You are viewing a plain text version of this content. The canonical link for it is here.
Posted to user@cassandra.apache.org by Joel Samuelsson <sa...@gmail.com> on 2014/01/29 17:23:48 UTC

Weird GC

Hi,

We've been trying to figure out why we have so long and frequent
stop-the-world GC even though we have basically no load.

Today we got a log of a weird GC that I wonder if you have any theories of
why it might have happened.

A plot of our heap at the time, paired with the GC time from the Cassandra
log:
http://imgur.com/vw5rOzj
-The blue line is the ratio of Eden space used (i.e. 1.0 = full)
-The red line is the ratio of Survivor0 space used
-The green line is the ratio of Survivor1 space used
-The teal line is the ratio of Old Gen space used
-The pink line shows during which period of time a GC happened (from the
Cassandra log)

Eden space is filling up and being cleared as expected in the first and
last hill but on the middle one, it takes two seconds to clear Eden (note
that Eden has ratio 1 for 2 seconds). Neither the survivor spaces nor old
generation increase significantly afterwards.
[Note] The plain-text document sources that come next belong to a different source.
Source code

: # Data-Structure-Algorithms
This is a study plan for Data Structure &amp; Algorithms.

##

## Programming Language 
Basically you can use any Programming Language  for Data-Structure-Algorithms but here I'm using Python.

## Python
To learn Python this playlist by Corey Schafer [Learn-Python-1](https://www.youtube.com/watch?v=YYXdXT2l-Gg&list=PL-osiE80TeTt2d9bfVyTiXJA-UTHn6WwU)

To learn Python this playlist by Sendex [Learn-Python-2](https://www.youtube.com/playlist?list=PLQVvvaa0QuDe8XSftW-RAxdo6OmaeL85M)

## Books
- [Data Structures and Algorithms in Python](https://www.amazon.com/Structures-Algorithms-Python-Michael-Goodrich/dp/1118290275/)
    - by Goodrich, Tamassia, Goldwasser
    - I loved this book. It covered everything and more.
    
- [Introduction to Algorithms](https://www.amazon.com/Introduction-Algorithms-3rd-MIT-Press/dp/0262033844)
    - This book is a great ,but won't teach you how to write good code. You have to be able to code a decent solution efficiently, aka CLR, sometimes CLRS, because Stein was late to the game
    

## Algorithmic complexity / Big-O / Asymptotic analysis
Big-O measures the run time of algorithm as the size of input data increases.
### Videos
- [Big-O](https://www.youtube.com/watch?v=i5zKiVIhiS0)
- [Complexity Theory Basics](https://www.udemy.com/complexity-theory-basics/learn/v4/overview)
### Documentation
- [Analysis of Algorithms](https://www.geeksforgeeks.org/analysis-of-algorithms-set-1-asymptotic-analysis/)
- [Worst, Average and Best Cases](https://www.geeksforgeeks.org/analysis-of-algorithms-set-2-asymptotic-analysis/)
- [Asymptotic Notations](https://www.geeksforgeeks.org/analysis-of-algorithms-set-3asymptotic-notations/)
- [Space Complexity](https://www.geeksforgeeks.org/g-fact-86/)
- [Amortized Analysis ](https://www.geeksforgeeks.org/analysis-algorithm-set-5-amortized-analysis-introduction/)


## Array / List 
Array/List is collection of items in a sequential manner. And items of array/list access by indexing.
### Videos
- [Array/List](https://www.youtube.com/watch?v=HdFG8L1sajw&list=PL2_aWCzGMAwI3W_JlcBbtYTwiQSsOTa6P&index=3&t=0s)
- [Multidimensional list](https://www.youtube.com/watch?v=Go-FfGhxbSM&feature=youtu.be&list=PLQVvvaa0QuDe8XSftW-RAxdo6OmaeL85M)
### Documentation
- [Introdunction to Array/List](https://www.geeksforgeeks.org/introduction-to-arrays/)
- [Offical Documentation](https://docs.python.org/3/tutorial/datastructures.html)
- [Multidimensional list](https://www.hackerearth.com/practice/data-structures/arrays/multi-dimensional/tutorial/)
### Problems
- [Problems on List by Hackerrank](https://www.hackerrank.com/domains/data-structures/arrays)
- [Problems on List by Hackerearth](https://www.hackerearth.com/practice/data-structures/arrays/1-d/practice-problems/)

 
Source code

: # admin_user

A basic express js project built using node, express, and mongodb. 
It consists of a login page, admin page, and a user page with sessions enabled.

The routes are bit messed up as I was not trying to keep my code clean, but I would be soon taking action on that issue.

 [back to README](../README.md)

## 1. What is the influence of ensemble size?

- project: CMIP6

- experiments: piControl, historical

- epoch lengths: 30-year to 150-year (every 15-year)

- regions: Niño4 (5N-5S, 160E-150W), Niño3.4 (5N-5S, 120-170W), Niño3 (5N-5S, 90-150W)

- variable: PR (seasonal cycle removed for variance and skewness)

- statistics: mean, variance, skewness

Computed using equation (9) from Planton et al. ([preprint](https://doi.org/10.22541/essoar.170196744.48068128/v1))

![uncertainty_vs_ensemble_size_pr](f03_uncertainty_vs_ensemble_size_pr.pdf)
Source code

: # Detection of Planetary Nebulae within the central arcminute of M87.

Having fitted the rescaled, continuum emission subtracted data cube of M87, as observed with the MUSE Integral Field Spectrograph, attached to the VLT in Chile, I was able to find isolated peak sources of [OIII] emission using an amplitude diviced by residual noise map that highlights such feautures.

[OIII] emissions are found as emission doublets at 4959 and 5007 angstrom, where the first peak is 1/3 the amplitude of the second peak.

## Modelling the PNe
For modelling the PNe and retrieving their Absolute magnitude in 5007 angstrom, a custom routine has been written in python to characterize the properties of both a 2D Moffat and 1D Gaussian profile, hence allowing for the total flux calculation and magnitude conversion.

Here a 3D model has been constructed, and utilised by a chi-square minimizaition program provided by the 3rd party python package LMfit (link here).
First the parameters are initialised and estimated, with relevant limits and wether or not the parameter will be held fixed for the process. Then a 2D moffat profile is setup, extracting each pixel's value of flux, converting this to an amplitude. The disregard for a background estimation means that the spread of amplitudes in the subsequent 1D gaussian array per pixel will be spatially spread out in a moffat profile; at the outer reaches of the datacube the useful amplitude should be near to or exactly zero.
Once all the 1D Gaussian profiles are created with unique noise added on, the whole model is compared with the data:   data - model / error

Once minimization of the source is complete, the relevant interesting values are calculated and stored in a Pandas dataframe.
Any ideas of why this might be happening?
We have swap disabled, JNA enabled, no CPU spikes at the time, no disk I/O
spikes at the time. What else could be causing this?

/Joel Samuelsson

Re: Weird GC

Posted by Benedict Elliott Smith <be...@datastax.com>.
You should expect to see lines of output like:

         vmop                    [threads: total initially_running
wait_to_block]    [time: spin block sync cleanup vmop] page_trap_count
0.436: Deoptimize                       [      10          0
   0    ]      [     0     0     0     0     0    ]  0
1.437: no vm operation                  [      18          0
   1    ]      [     0     0     0     0     0    ]  0
1.762: Deoptimize                       [      21          0
   0    ]      [     0     0     0     0     0    ]  0
2.764: no vm operation                  [     160          0
   1    ]      [     0     0     0     0     0    ]  0
2.876: Deoptimize                       [     161          0
   0    ]      [     0     0     0     0     0    ]  0
4.503: EnableBiasedLocking              [     164          0
   0    ]      [     0     0     0     0     0    ]  0
6.916: RevokeBias                       [     164          0
   0    ]      [     0     0     0     0     0    ]  0

You're looking for any of these lines printed at or around one of your
unexpectedly long pauses.




On 31 January 2014 10:40, Joel Samuelsson <sa...@gmail.com> wrote:

> Thanks for your help.
>
> I've added those flags as well as some others I saw in another thread that
> redirects stdout to a file. What information is it that you need?
>
>
> 2014-01-29 Benedict Elliott Smith <be...@datastax.com>:
>
> It's possible the time attributed to GC is actually spent somewhere else;
>> a multitude of tasks may occur during the same safepoint as a GC. We've
>> seen some batch revoke of biased locks take a long time, for instance;
>> *if* this is happening in your case, and we can track down which
>> objects, I would consider it a bug and we may be able to fix it.
>>
>> -XX:+PrintSafepointStatistics -XX:PrintSafepointStatisticsCount=1
>>
>>
>> On 29 January 2014 16:23, Joel Samuelsson <sa...@gmail.com>wrote:
>>
>>> Hi,
>>>
>>> We've been trying to figure out why we have so long and frequent
>>> stop-the-world GC even though we have basically no load.
>>>
>>> Today we got a log of a weird GC that I wonder if you have any theories
>>> of why it might have happened.
>>>
>>> A plot of our heap at the time, paired with the GC time from the
>>> Cassandra log:
>>> http://imgur.com/vw5rOzj
>>> -The blue line is the ratio of Eden space used (i.e. 1.0 = full)
>>> -The red line is the ratio of Survivor0 space used
>>> -The green line is the ratio of Survivor1 space used
>>> -The teal line is the ratio of Old Gen space used
>>> -The pink line shows during which period of time a GC happened (from the
>>> Cassandra log)
>>>
>>> Eden space is filling up and being cleared as expected in the first and
>>> last hill but on the middle one, it takes two seconds to clear Eden (note
>>> that Eden has ratio 1 for 2 seconds). Neither the survivor spaces nor old
>>> generation increase significantly afterwards.
>>>
>>> Any ideas of why this might be happening?
>>> We have swap disabled, JNA enabled, no CPU spikes at the time, no disk
>>> I/O spikes at the time. What else could be causing this?
>>>
>>> /Joel Samuelsson
>>>
>>
>>
>

Re: Weird GC

Posted by Joel Samuelsson <sa...@gmail.com>.
Thanks for your help.

I've added those flags as well as some others I saw in another thread that
redirects stdout to a file. What information is it that you need?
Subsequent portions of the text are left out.